Le vote irlandais pour l'élargissement de l'UE, une chance pour la France!
23 octobre 2002Le vote de dimanche en Irlande rend possible l’élargissement et contribue à la naissance d’une opinion publique européenne… Nous entendons de trop nombreuses voix dire que le prochain élargissement de l’Union européenne est un danger pour l’Union et pour la France. Il est temps d’expliquer que passer de 15 à 25 membres va certes susciter des problèmes et entraîner des évolutions mais qu’il est une chance. Il s’agit d’un vrai défi mais d’un défi inévitable et positif, d’un défi qu’il faut accepter et gagner. Nous voulons défendre avec force et enthousiasme l’élargissement.

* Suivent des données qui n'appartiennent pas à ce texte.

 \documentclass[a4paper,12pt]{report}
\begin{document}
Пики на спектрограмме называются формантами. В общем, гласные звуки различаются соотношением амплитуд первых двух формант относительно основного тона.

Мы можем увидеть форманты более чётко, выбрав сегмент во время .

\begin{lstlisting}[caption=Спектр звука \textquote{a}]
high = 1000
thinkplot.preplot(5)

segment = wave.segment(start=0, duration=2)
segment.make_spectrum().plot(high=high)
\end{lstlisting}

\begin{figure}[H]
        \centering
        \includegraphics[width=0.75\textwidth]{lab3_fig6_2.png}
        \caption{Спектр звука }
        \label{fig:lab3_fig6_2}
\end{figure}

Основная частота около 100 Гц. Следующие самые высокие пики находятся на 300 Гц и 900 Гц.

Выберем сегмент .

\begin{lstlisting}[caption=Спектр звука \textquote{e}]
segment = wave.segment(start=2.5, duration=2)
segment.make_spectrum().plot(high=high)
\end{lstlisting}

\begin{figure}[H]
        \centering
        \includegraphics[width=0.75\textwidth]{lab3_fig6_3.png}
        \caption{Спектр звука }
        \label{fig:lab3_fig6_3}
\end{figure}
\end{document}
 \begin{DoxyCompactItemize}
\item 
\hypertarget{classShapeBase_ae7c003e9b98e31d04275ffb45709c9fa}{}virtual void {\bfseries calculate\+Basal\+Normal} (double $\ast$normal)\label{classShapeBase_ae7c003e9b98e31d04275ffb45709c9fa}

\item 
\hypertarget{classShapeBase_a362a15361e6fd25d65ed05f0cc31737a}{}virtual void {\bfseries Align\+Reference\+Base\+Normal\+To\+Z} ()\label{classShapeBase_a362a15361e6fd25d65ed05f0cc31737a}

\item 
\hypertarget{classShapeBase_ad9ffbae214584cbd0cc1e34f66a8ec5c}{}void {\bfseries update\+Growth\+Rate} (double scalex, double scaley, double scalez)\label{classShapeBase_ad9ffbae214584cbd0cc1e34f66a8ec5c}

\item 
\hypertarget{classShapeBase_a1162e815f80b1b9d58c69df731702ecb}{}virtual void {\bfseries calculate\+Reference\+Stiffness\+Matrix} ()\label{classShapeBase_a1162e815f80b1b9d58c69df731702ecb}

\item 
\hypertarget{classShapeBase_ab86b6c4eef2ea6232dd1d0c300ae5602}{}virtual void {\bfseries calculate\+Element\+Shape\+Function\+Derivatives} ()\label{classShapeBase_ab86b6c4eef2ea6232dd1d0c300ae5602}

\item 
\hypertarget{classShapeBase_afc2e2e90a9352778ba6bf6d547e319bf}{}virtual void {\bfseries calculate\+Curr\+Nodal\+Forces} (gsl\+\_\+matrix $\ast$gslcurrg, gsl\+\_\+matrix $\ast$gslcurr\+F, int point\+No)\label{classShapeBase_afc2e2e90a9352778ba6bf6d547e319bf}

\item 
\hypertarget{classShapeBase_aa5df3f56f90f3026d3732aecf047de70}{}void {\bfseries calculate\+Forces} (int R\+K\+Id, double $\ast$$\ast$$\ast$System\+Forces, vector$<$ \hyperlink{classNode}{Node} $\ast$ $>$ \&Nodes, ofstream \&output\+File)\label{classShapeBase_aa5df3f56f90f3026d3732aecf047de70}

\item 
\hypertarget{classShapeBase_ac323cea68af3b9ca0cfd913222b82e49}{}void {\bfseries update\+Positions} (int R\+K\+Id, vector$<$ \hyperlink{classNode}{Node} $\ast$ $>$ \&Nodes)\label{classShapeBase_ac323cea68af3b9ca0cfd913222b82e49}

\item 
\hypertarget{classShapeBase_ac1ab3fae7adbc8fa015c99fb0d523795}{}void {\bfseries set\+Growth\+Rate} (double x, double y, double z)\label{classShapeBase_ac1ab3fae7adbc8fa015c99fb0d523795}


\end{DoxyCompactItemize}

A ce titre le vote irlandais rend possible l’élargissement et contribue à la naissance d’une opinion publique européenne.
Nous devons faire comprendre que ce nouvel élargissement est d’abord la preuve de l’attractivité de notre Union européenne trop souvent décriée. Nous devons rappeler que jamais Jean Monnet et Robert Schuman n’avaient imaginé une Europe limitée aux 6 Etats d’origine. Nous voulons souligner combien il est historique d’accueillir enfin les peuples d’Europe Centrale et Orientale. Ces derniers ont été victimes d’une division de l’Europe qu’ils n’ont pas voulue mais subie. Leur intégration marque le point final du processus né de la chute du mur de Berlin.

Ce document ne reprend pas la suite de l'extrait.